W 10 blokach i kilku prowizorycznych domkach na obrzeżach Koszyc żyje oficjalnie około 4,5 tysiąca Romów (nieoficjalnie nawet 6 tysięcy). Nie mają gazu ani bieżącej wody. Prąd włączyli dopiero 3 lata temu. Wcześniej i on był odłączony. Śmieci natomiast nie sprzątano znacznie dłużej.
Osiedle Lunik IX traktowane jest jak niebezpieczne getto. Nikt tam nie chodzi, a jego mieszkańców omija się z daleka. Mieści się na obrzeżach Koszyc i jest domem największej społeczności romskiej na Słowacji. To ponoć najciemniejszy zakamarek słowackiego społeczeństwa. Tak mówią Słowacy.
Nieszczelne, stare dachy przepuszczają wodę i wilgoć do środka pomieszczeń. Ściany pokryte są albo czarną sadzą z domowych piecyków, które ogrzewają w zimniejsze dni, albo grzybem. Popękane szyby w oknach pozaklejane są taśmami i szczelnie pozasłaniane kartonami lub kocami. Za nimi, w mieszkaniach, często jedno- czy dwupokojowych, żyją wielodzietne rodziny.
Alkohol, narkotyki i choroby, którym złe warunki życia sprzyjają, to duży problem osiedlowej społeczności. Przestępstw dopuszczają się nawet najmłodsi mieszkańcy, niekiedy 7-, 8-letni. Odurzeni snują się całymi dniami po osiedlu. Miewają napady agresji wobec wszystkiego, co stanie im na drodze. Demolują mieszkania, biją, zastraszają innych.

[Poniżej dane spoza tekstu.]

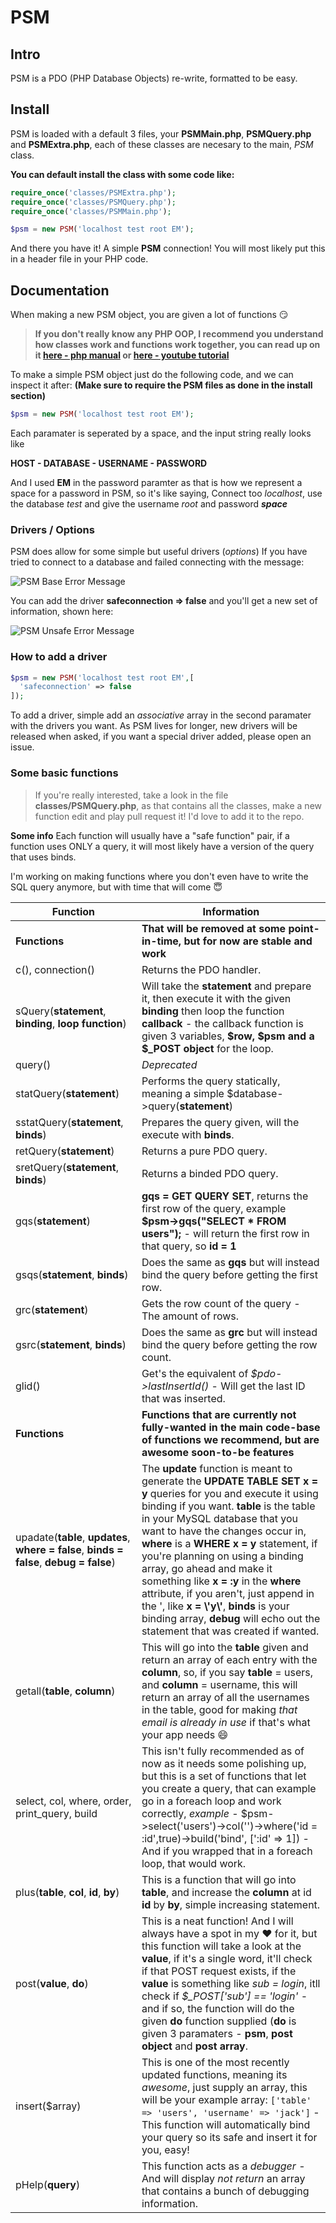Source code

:# PSM
## Intro
PSM is a PDO (PHP Database Objects) re-write, formatted to be easy.

## Install
PSM is loaded with a default 3 files, your **PSMMain.php**, **PSMQuery.php** and **PSMExtra.php**, each of these classes are necesary to the main, *PSM* class.

**You can default install the class with some code like:**
```php
require_once('classes/PSMExtra.php');
require_once('classes/PSMQuery.php');
require_once('classes/PSMMain.php');

$psm = new PSM('localhost test root EM');
```

And there you have it! A simple **PSM** connection!
You will most likely put this in a header file in your PHP code.


## Documentation
When making a new PSM object, you are given a lot of functions :smirk:

> **If you don't really know any PHP OOP, I recommend you understand how classes work and functions work together, you can read up on it [here - php manual](http://php.net/manual/en/language.oop5.php) or [here - youtube tutorial](https://www.youtube.com/watch?v=ipp4WPDwwvk&list=PLfdtiltiRHWF0RicJb20da8nECQ1jFvla)**

To make a simple PSM object just do the following code, and we can inspect it after:
**(Make sure to require the PSM files as done in the install section)**

```php
$psm = new PSM('localhost test root EM');
```

Each paramater is seperated by a space, and the input string really looks like 

**HOST - DATABASE - USERNAME - PASSWORD**

And I used **EM** in the password paramter as that is how we represent a space for a password in PSM, so it's like saying,
Connect too *localhost*, use the database *test* and give the username *root* and password ***space***


### Drivers / Options
PSM does allow for some simple but useful drivers (*options*)
If you have tried to connect to a database and failed connecting with the message:

![PSM Base Error Message](http://image.prntscr.com/image/47376974050b4d4c9f1cb243490b3959.png)

You can add the driver **safeconnection => false** and you'll get a new set of information, shown here:

![PSM Unsafe Error Message](http://image.prntscr.com/image/140bd1763bb54f138b52f4f22e7c617b.png)


### How to add a driver
```php
$psm = new PSM('localhost test root EM',[
  'safeconnection' => false
]);
```
To add a driver, simple add an *associative* array in the second paramater with the drivers you want.
As PSM lives for longer, new drivers will be released when asked, if you want a special driver added, please open an issue.


### Some basic functions
> If you're really interested, take a look in the file **classes/PSMQuery.php**, as that contains all the classes, make a new function edit and play pull request it! I'd love to add it to the repo.

**Some info**
Each function will usually have a "safe function" pair, if a function uses ONLY a query, it will most likely have a version of the query that uses binds.

I'm working on making functions where you don't even have to write the SQL query anymore, but with time that will come :innocent:

Function | Information
-------- | -----------
**Functions** | **That will be removed at some point-in-time, but for now are stable and work**
c(), connection() | Returns the PDO handler.
sQuery(**statement**, **binding**, **loop function**) | Will take the **statement** and prepare it, then execute it with the given **binding** then loop the function **callback** - the callback function is given 3 variables, **$row, $psm and a $\_POST object** for the loop.
query() | *Deprecated*
statQuery(**statement**) | Performs the query statically, meaning a simple $database->query(**statement**)
sstatQuery(**statement**, **binds**) | Prepares the query given, will the execute with **binds**.
retQuery(**statement**) | Returns a pure PDO query.
sretQuery(**statement**, **binds**) | Returns a binded PDO query.
gqs(**statement**) | **gqs = GET QUERY SET**, returns the first row of the query, example **$psm->gqs("SELECT * FROM users");** - will return the first row in that query, so **id = 1**
gsqs(**statement**, **binds**) | Does the same as **gqs** but will instead bind the query before getting the first row.
grc(**statement**) | Gets the row count of the query - The amount of rows.
gsrc(**statement**, **binds**) | Does the same as **grc** but will instead bind the query before getting the row count.
glid() | Get's the equivalent of *$pdo->lastInsertId()* - Will get the last ID that was inserted.
**Functions** | **Functions that are currently not fully-wanted in the main code-base of functions we recommend, but are awesome soon-to-be features**
upadate(**table**, **updates**, **where = false**, **binds = false**, **debug = false**) | The **update** function is meant to generate the **UPDATE TABLE SET x = y** queries for you and execute it using binding if you want. **table** is the table in your MySQL database that you want to have the changes occur in, **where** is a **WHERE x = y** statement, if you're planning on using a binding array, go ahead and make it something like **x = :y** in the **where** attribute, if you aren't, just append in the ', like **x = \\'y\\'**, **binds** is your binding array, **debug** will echo out the statement that was created if wanted.
getall(**table**, **column**) | This will go into the **table** given and return an array of each entry with the **column**, so, if you say **table** = users, and **column** = username, this will return an array of all the usernames in the table, good for making *that email is already in use* if that's what your app needs :smile:
select, col, where, order, print_query, build | This isn't fully recommended as of now as it needs some polishing up, but this is a set of functions that let you create a query, that can example go in a foreach loop and work correctly, *example* - $psm->select('users')->col('\')->where('id = :id',true)->build('bind', [':id' => 1]) - And if you wrapped that in a foreach loop, that would work.
plus(**table**, **col**, **id**, **by**) | This is a function that will go into **table**, and increase the **column** at id **id** by **by**, simple increasing statement.
post(**value**, **do**) | This is a neat function! And I will always have a spot in my :heart: for it, but this function will take a look at the **value**, if it's a single word, it'll check if that POST request exists, if the **value** is something like *sub = login*, itll check if *$_POST['sub'] == 'login'* - and if so, the function will do the given **do** function supplied (**do** is given 3 paramaters - **psm**, **post object** and **post array**.
insert($array) | This is one of the most recently updated functions, meaning its *awesome*, just supply an array, this will be your example array: `['table' => 'users', 'username' => 'jack']` - This function will automatically bind your query so its safe and insert it for you, easy!
pHelp(**query**) | This function acts as a *debugger* - And will display *not return* an array that contains a bunch of debugging information.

Na osiedlu nie brakuje jednak tych, którzy na miarę swoich możliwości starają się żyć normalnie i szczęśliwie. Mimo że na zewnątrz jest wielki bałagan, w wielu mieszkaniach panuje porządek. Starannie pościelone łóżka czekają nocy, na balkonowych suszarkach suszy się pranie, a dzieci prześcigają się w wymyślaniu kolejnych zadań matematycznych. Blisko tysiąc najmłodszych mieszkańców osiedla chodzi do szkół. Niektórzy kończą licea, szkoły zawodowe, idą na studia. Wyrwanie się z takiego miejsca oraz przezwyciężenie stereotypów jest bardzo trudne, ale możliwe.

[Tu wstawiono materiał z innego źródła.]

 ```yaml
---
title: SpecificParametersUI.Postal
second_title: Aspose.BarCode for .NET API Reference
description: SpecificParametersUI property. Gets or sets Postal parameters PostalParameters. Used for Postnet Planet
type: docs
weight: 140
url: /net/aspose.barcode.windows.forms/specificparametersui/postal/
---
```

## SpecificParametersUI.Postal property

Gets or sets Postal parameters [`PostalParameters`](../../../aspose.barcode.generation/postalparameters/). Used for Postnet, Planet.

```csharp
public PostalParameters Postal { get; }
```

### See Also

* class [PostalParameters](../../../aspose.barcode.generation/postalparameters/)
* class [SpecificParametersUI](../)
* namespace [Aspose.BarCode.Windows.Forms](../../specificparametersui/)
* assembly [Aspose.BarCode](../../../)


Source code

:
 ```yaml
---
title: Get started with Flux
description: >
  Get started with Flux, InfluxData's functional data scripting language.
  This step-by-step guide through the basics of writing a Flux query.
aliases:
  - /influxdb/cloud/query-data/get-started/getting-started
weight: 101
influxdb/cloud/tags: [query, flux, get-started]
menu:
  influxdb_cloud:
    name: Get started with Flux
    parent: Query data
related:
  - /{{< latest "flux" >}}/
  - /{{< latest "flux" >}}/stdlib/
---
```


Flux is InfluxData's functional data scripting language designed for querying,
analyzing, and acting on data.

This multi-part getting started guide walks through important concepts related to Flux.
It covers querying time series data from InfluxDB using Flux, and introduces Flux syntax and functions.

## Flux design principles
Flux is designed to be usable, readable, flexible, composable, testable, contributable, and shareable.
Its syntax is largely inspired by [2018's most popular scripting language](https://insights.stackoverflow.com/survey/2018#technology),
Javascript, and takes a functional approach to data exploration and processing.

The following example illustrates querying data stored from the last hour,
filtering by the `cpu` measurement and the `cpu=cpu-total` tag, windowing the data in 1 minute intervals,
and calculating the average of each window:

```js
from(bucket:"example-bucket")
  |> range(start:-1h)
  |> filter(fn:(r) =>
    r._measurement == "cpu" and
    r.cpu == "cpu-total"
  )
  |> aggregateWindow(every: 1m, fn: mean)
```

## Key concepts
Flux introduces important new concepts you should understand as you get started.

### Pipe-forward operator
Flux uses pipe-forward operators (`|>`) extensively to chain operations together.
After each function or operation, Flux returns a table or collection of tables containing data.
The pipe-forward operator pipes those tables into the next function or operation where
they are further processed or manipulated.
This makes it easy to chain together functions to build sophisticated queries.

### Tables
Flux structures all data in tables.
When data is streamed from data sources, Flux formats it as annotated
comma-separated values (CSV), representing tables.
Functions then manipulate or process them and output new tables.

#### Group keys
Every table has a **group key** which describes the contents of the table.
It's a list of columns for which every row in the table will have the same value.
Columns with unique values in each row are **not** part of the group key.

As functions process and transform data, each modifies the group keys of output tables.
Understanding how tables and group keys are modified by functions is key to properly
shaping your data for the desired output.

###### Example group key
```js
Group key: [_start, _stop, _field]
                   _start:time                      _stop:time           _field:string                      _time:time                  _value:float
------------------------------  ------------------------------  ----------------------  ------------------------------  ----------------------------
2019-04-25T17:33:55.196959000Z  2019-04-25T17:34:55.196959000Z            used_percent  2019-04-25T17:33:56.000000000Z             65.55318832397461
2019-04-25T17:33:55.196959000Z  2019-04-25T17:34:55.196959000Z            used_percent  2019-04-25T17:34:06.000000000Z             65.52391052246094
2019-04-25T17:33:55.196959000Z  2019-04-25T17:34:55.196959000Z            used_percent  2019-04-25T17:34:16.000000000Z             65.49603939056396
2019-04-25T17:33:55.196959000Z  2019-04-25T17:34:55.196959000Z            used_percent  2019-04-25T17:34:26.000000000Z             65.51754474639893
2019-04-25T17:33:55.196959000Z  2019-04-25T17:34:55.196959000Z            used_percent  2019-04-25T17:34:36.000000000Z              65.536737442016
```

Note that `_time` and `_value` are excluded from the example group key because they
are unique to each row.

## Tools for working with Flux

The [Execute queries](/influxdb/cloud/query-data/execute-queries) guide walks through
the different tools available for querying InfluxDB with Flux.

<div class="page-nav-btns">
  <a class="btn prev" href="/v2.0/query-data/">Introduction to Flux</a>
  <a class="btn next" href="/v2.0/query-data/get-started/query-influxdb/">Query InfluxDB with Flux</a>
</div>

Romowie stanowią prawie 10 proc. populacji Słowacji, czyli w sumie około 500 tys. osób. W opublikowanym niedawno raporcie Amnesty International oraz Europejskiego Centrum Praw Romów (ERRC) o sytuacji mniejszości na terenie kraju wykazano, że Romowie są wciąż ofiarami instytucjonalnego rasizmu.

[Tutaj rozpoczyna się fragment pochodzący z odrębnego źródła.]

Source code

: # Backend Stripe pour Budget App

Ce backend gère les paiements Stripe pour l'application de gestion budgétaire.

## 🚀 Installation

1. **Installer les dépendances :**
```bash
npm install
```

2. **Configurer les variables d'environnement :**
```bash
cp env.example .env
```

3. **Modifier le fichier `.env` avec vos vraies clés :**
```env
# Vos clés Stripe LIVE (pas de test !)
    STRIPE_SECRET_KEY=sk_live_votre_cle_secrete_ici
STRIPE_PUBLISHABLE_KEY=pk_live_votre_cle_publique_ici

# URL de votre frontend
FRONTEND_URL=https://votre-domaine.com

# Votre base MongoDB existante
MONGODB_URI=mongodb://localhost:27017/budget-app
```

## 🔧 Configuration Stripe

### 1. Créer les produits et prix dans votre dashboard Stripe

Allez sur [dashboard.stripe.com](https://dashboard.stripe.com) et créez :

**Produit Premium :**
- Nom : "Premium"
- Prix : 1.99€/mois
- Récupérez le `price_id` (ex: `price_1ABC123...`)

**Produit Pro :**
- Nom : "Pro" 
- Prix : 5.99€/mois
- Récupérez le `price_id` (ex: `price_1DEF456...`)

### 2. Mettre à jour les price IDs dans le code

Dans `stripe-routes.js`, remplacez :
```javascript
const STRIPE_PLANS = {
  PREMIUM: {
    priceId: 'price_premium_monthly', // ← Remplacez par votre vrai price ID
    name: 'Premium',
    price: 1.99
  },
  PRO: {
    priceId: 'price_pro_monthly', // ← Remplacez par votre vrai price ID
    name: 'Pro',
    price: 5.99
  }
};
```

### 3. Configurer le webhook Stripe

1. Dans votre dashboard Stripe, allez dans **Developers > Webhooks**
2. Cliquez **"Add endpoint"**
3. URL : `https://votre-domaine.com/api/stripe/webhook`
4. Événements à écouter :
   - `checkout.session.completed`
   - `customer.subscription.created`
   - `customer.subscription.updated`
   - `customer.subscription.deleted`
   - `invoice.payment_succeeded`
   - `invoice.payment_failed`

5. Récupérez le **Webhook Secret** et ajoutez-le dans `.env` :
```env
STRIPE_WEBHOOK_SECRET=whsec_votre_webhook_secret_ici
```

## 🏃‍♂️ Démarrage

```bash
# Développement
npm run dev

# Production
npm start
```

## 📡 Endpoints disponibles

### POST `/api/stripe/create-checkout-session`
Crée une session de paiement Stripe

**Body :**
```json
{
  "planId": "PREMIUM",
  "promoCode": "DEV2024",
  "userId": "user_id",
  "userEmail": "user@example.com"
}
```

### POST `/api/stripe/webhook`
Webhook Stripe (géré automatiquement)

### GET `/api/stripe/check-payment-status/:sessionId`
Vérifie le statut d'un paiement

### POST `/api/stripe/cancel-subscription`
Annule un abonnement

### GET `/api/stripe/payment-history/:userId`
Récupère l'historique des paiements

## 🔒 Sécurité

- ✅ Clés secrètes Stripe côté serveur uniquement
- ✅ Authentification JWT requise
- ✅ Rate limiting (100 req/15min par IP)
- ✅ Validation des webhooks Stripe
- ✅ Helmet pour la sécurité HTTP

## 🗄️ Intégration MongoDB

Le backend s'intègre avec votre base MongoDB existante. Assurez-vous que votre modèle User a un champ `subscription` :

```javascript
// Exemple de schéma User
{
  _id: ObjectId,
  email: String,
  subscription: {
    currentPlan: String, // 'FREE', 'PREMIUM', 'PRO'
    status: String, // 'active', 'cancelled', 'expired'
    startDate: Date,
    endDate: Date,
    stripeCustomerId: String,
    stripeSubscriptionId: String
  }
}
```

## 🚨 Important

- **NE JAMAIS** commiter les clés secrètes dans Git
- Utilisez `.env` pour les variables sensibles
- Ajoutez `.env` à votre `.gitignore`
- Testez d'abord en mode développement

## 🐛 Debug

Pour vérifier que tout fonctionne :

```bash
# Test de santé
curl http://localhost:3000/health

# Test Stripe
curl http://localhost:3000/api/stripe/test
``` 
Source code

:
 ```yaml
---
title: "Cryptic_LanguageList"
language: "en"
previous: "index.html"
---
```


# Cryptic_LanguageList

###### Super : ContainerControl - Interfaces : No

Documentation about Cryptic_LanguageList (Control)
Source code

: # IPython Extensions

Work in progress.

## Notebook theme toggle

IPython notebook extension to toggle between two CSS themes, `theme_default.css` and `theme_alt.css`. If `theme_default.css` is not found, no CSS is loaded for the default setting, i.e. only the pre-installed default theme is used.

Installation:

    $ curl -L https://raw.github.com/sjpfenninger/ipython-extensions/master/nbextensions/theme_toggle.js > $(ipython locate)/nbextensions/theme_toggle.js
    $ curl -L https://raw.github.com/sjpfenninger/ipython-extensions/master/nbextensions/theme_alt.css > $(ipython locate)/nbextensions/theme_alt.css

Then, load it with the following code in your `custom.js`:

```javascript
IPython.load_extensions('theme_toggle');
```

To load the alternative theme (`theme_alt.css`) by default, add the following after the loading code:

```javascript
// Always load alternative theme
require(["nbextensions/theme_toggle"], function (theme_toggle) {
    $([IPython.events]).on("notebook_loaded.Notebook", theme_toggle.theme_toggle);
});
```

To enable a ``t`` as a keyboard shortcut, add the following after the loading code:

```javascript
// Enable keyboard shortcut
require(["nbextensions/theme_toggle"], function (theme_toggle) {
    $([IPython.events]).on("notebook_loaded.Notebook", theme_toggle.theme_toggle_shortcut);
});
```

Rząd Słowacji i podlegające mu instytucje wciąż kierują się stereotypami. Dzieci romskie, które uczęszczają do szkół, są separowane od dzieci nieromskich, sadzane w ostatnich ławkach. To, według autorów dokumentu, nie tylko odbiera im prawo do normalnej edukacji, ale także nie integruje i nie przygotowuje do późniejszego życia w społeczeństwie. "Fragmentaryczne reformy i okresowe deklaracje intencji przez kolejne rządy nie mogą przesłaniać faktu, że dyskryminacja i segregacja Romów w szkołach podstawowych pozostaje zjawiskiem powszechnym i że władzom słowackim nie udaje się ich rozwiązać" - przyznały jednogłośnie organizacje we wspólnym raporcie.